TASK DETAILS: When the string "returns" occurs in a line of the records, show that line.

RECORDS:

- Opening Delimiter -

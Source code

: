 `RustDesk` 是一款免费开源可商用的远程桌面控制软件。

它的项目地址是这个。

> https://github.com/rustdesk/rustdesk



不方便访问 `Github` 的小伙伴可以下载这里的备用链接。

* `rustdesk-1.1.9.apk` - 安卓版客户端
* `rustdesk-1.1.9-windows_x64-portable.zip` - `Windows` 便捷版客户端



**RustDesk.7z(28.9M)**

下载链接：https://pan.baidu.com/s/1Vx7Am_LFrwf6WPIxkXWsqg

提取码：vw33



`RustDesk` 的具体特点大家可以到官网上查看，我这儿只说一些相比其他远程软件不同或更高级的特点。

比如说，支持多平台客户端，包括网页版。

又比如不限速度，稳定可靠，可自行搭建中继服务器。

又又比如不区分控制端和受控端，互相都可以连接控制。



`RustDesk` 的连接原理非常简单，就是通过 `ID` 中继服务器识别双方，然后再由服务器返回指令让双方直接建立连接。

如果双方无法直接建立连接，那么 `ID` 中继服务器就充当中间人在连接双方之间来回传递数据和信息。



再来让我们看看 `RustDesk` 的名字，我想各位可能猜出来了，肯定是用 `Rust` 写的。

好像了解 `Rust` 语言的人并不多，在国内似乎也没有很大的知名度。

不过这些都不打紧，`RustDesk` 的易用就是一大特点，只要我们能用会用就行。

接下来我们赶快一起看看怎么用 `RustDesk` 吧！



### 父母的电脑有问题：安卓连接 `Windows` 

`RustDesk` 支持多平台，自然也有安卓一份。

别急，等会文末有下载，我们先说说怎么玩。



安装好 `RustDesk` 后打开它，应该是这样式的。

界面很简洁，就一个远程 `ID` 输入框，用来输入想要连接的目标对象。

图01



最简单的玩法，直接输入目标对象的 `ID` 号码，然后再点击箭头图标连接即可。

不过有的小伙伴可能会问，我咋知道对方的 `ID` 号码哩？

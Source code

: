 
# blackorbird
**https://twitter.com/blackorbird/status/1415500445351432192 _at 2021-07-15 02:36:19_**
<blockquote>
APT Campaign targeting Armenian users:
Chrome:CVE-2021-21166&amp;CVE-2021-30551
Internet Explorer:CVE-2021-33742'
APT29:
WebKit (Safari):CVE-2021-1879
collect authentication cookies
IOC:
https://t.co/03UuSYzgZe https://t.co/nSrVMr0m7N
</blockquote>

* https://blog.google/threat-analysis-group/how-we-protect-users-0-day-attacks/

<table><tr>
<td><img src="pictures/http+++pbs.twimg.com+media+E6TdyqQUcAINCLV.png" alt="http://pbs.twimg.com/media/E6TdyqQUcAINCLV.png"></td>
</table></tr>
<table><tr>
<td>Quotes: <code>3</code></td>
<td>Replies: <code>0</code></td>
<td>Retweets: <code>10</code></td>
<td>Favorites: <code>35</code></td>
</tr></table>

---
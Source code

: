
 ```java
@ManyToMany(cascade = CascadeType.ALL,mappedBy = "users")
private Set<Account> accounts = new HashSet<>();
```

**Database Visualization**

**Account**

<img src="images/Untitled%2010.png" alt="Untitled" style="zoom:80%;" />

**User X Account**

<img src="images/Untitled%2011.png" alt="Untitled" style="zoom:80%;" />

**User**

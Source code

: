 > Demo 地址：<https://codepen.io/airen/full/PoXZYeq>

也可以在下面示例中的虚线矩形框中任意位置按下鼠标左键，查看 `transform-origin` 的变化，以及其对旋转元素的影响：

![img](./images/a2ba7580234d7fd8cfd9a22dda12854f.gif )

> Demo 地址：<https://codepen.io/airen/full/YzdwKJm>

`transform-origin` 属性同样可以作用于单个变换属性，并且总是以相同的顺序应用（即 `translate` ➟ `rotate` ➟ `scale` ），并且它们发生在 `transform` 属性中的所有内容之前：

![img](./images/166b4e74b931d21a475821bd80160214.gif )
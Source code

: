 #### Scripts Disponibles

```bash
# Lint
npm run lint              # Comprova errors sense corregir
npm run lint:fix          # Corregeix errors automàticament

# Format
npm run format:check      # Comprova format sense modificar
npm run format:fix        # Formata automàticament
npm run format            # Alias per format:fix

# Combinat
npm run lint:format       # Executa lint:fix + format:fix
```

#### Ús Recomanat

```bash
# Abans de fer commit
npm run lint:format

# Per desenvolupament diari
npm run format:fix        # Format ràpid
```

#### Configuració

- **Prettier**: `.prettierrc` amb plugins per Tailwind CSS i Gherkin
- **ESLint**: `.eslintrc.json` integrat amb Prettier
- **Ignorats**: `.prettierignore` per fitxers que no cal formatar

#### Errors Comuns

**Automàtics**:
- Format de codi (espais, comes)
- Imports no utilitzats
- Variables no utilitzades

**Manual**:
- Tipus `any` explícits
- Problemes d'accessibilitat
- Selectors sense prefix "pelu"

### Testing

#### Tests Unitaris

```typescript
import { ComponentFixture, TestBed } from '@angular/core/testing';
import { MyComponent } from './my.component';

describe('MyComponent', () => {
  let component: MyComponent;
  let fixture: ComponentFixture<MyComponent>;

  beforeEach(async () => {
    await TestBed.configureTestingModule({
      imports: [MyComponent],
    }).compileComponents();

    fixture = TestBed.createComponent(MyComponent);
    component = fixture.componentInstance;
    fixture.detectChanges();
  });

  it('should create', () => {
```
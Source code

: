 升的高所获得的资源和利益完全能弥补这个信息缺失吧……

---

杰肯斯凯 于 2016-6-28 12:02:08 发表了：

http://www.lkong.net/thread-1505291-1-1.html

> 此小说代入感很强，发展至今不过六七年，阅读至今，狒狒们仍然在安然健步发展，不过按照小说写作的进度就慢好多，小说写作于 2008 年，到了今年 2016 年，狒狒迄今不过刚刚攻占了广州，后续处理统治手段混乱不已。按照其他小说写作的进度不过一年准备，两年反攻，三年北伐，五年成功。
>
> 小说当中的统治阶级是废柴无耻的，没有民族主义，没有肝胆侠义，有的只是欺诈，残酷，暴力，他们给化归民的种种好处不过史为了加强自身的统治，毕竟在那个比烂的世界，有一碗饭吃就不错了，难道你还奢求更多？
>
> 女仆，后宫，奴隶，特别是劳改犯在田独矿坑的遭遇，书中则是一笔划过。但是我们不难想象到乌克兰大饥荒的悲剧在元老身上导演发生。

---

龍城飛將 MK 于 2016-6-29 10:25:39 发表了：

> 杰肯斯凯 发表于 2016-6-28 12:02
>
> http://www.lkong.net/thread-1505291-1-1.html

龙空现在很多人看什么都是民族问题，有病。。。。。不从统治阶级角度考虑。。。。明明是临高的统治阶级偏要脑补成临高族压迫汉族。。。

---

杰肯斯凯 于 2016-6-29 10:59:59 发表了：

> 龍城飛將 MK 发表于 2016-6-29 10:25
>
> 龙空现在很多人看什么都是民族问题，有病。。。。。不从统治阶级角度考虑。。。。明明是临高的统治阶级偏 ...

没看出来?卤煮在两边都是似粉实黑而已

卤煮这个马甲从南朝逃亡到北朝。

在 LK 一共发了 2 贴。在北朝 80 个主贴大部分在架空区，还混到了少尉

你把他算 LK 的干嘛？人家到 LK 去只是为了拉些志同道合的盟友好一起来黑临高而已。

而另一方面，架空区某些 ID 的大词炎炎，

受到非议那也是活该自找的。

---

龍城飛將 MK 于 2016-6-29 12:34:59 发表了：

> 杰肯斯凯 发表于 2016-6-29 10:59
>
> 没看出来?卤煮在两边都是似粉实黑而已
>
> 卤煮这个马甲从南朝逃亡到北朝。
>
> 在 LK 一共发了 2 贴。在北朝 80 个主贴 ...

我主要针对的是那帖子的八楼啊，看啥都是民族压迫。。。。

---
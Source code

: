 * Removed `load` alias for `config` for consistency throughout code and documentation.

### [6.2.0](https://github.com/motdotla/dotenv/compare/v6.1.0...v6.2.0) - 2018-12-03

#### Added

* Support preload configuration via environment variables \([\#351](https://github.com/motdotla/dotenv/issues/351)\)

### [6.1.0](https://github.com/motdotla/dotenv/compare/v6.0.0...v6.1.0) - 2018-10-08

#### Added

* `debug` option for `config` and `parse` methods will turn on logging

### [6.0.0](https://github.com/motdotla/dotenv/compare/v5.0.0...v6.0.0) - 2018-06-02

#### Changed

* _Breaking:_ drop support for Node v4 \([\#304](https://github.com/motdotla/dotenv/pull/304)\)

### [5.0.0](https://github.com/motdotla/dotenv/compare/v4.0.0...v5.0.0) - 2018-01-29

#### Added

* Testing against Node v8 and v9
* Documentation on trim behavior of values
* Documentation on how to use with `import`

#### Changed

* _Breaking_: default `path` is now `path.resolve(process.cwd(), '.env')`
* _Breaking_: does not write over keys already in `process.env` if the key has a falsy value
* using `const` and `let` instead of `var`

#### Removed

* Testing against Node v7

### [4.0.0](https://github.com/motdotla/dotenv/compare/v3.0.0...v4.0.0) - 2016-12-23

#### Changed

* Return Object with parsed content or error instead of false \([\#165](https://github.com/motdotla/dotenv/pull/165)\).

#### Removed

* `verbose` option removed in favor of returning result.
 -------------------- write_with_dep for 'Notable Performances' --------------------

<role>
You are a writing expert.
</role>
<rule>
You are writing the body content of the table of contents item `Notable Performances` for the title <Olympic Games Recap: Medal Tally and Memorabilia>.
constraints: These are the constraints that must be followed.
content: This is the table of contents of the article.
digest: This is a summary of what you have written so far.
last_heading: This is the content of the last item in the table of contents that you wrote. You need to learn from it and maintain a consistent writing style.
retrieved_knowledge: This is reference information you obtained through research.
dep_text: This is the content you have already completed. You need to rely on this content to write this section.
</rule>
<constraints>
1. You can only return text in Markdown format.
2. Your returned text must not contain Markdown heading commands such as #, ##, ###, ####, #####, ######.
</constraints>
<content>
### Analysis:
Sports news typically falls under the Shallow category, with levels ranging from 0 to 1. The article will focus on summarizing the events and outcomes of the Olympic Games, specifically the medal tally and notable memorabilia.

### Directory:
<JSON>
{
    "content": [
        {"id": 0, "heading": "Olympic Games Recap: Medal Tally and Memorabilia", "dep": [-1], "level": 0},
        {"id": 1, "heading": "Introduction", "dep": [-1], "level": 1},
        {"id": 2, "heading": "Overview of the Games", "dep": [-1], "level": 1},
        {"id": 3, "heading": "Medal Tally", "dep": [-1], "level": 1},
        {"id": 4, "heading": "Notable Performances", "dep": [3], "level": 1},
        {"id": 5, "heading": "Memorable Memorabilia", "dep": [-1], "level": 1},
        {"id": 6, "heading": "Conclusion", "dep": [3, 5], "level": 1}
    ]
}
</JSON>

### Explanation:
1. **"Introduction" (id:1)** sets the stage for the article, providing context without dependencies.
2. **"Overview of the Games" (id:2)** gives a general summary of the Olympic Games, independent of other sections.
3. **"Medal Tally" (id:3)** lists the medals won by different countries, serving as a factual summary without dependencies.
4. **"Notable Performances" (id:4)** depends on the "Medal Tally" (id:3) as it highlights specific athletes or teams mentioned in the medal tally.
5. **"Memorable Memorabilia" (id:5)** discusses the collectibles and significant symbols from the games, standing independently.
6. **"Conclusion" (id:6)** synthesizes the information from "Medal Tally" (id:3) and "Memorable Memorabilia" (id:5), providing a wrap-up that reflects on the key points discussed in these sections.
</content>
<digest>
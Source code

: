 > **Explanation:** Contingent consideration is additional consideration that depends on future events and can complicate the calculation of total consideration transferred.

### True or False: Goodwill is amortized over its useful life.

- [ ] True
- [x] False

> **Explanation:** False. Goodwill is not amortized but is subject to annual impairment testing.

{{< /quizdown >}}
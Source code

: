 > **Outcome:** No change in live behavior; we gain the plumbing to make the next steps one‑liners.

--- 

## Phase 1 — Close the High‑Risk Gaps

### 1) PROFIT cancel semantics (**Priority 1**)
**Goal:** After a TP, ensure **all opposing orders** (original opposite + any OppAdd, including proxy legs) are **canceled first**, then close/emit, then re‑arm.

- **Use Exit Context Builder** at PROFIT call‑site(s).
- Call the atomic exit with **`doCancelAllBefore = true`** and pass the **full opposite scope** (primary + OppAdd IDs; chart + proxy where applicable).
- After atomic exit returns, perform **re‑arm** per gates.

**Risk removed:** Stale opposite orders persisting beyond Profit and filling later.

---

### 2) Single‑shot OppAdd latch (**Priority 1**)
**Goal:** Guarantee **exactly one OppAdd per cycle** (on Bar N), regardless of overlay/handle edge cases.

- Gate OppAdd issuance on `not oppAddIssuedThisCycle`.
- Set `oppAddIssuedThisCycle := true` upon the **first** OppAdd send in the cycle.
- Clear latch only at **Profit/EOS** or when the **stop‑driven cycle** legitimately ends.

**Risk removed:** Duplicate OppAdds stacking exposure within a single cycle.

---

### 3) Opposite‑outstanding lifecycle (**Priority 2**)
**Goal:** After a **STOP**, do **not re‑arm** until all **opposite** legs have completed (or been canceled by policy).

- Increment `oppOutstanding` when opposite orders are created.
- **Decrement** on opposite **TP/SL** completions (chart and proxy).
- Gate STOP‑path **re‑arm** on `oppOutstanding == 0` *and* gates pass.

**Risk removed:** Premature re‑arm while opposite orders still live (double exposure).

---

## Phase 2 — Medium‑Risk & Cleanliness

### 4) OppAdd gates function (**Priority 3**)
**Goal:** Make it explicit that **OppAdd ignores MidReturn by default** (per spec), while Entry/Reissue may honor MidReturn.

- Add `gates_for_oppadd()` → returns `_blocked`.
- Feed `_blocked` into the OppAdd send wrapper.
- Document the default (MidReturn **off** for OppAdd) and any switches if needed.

- Closing Delimiter -

SOLUTION FOR THIS EXERCISE:
- After atomic exit returns, perform **re‑arm** per gates.
- Add `gates_for_oppadd()` → returns `_blocked`.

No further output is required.